While crude oil rises, gold declines slightly

On Wednesday, gold prices fell as investors gradually retreated into riskier investments, hoping that the risk of the global banking crisis spreading had been temporarily contained. At $1,965.89 per ounce, spot gold was trading 0.4 percent lower. U.S. gold futures decreased 0.3 percent to $1,967.50. According to independent analyst Ross Norman, gold has dropped as “markets are moving risk­on as fears of contagion inside the banking sector abate.”

The CME Fed Watch tool shows that investors are pricing in a 40.5 percent possibility of a 25-basis-point raise in May, while gold traders are still focused on the Federal Reserve’s interest rate plan. The central bank hinted last week that it was about to halt further rate increases, but Fed Chair Jerome Powell reaffirmed the Fed’s commitment to keeping inflation under control.

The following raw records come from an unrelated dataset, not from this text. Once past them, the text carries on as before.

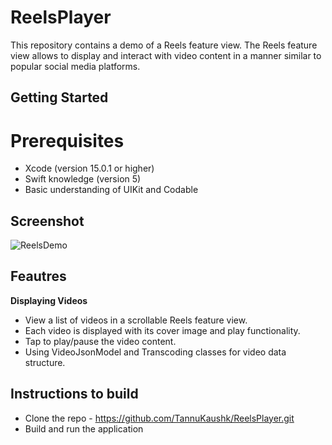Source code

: # ReelsPlayer
This repository contains a demo of a Reels feature view. The Reels feature view allows to display and interact with video content in a manner similar to popular social media platforms.

## Getting Started
# Prerequisites
* Xcode (version 15.0.1 or higher)
* Swift knowledge (version 5)
* Basic understanding of UIKit and Codable
  
## Screenshot
![ReelsDemo](https://github.com/TannuKaushk/ReelsPlayer/assets/68506215/65cab2b1-68bc-418c-9faf-eb009c48090e)

## Feautres
**Displaying Videos**
* View a list of videos in a scrollable Reels feature view.
* Each video is displayed with its cover image and play functionality.
* Tap to play/pause the video content.
* Using VideoJsonModel and Transcoding classes for video data structure.

## Instructions to build
* Clone the repo - https://github.com/TannuKaushk/ReelsPlayer.git
* Build and run the application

According to metals firm MKS PAMP, “The Fed will have to pick between higher inflation, a rougher landing, or financial instability ­ all outcomes will keep safe havens in play.” This is likely to cause gold to retest and surpass all-time highs ($2,070/oz) this year.

Spot silver prices were down 0.2% to $23.22 per ounce, platinum prices decreased 0.3% to $960.23, while palladium prices increased 0.1% to $1,420.11.After EIA data revealed a larger-than-expected reduction in U.S. crude stockpiles, crude oil prices continue to rise. Benchmark Brent crude increased by more than $1/bbl.